[EXCERPTED DATA Boundary: Start]

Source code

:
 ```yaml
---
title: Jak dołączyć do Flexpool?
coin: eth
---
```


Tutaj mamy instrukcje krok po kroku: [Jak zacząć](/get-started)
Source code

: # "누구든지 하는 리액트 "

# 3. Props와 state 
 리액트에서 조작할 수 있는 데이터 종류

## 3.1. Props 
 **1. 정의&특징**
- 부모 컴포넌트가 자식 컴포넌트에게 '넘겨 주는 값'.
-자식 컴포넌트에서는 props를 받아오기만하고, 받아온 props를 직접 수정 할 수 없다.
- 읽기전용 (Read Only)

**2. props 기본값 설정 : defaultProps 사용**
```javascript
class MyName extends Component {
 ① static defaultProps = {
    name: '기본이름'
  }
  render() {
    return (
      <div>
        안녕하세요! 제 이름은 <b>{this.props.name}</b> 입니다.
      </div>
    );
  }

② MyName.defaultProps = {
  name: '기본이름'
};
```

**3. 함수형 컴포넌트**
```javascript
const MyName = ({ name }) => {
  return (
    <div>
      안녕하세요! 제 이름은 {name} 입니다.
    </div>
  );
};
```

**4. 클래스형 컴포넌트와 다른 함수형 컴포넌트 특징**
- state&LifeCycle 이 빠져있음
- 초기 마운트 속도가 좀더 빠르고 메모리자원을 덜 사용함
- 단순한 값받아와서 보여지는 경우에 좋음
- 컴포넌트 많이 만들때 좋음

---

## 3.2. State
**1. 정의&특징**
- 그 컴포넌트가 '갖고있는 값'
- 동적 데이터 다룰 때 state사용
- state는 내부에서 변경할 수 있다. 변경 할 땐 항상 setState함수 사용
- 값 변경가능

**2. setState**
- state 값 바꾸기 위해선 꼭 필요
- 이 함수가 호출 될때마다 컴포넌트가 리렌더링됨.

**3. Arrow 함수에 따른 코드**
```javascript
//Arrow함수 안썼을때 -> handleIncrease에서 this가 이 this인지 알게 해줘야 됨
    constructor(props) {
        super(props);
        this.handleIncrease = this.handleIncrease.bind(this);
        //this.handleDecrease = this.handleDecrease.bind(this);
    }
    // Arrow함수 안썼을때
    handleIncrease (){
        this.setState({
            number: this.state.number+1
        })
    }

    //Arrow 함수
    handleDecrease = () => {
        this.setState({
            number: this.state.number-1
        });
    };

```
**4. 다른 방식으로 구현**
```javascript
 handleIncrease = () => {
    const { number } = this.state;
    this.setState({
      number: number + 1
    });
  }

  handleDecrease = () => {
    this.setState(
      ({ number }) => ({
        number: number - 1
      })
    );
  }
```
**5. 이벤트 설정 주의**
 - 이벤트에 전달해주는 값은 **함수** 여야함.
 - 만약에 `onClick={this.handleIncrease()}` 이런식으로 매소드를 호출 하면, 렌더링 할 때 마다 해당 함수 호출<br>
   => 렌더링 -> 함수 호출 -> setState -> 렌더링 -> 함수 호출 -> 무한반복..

[EXCERPTED DATA Boundary: End]

§ **WORK TO BE COMPLETED**: What is needed is every line from the beginning of the data up to and including the line with "해당 함수 호출<br>", given again word for word.

§ **EXERCISE SOLUTION**:
Source code

:
 ```yaml
---
title: Jak dołączyć do Flexpool?
coin: eth
---
```


Tutaj mamy instrukcje krok po kroku: [Jak zacząć](/get-started)
Source code

: # "누구든지 하는 리액트 "

# 3. Props와 state 
 리액트에서 조작할 수 있는 데이터 종류

## 3.1. Props 
 **1. 정의&특징**
- 부모 컴포넌트가 자식 컴포넌트에게 '넘겨 주는 값'.
-자식 컴포넌트에서는 props를 받아오기만하고, 받아온 props를 직접 수정 할 수 없다.
- 읽기전용 (Read Only)

**2. props 기본값 설정 : defaultProps 사용**
```javascript
class MyName extends Component {
 ① static defaultProps = {
    name: '기본이름'
  }
  render() {
    return (
      <div>
        안녕하세요! 제 이름은 <b>{this.props.name}</b> 입니다.
      </div>
    );
  }

② MyName.defaultProps = {
  name: '기본이름'
};
```

**3. 함수형 컴포넌트**
```javascript
const MyName = ({ name }) => {
  return (
    <div>
      안녕하세요! 제 이름은 {name} 입니다.
    </div>
  );
};
```

**4. 클래스형 컴포넌트와 다른 함수형 컴포넌트 특징**
- state&LifeCycle 이 빠져있음
- 초기 마운트 속도가 좀더 빠르고 메모리자원을 덜 사용함
- 단순한 값받아와서 보여지는 경우에 좋음
- 컴포넌트 많이 만들때 좋음

---

## 3.2. State
**1. 정의&특징**
- 그 컴포넌트가 '갖고있는 값'
- 동적 데이터 다룰 때 state사용
- state는 내부에서 변경할 수 있다. 변경 할 땐 항상 setState함수 사용
- 값 변경가능

**2. setState**
- state 값 바꾸기 위해선 꼭 필요
- 이 함수가 호출 될때마다 컴포넌트가 리렌더링됨.

**3. Arrow 함수에 따른 코드**
```javascript
//Arrow함수 안썼을때 -> handleIncrease에서 this가 이 this인지 알게 해줘야 됨
    constructor(props) {
        super(props);
        this.handleIncrease = this.handleIncrease.bind(this);
        //this.handleDecrease = this.handleDecrease.bind(this);
    }
    // Arrow함수 안썼을때
    handleIncrease (){
        this.setState({
            number: this.state.number+1
        })
    }

    //Arrow 함수
    handleDecrease = () => {
        this.setState({
            number: this.state.number-1
        });
    };

```
**4. 다른 방식으로 구현**
```javascript
 handleIncrease = () => {
    const { number } = this.state;
    this.setState({
      number: number + 1
    });
  }

  handleDecrease = () => {
    this.setState(
      ({ number }) => ({
        number: number - 1
      })
    );
  }
```
**5. 이벤트 설정 주의**
 - 이벤트에 전달해주는 값은 **함수** 여야함.
 - 만약에 `onClick={this.handleIncrease()}` 이런식으로 매소드를 호출 하면, 렌더링 할 때 마다 해당 함수 호출<br>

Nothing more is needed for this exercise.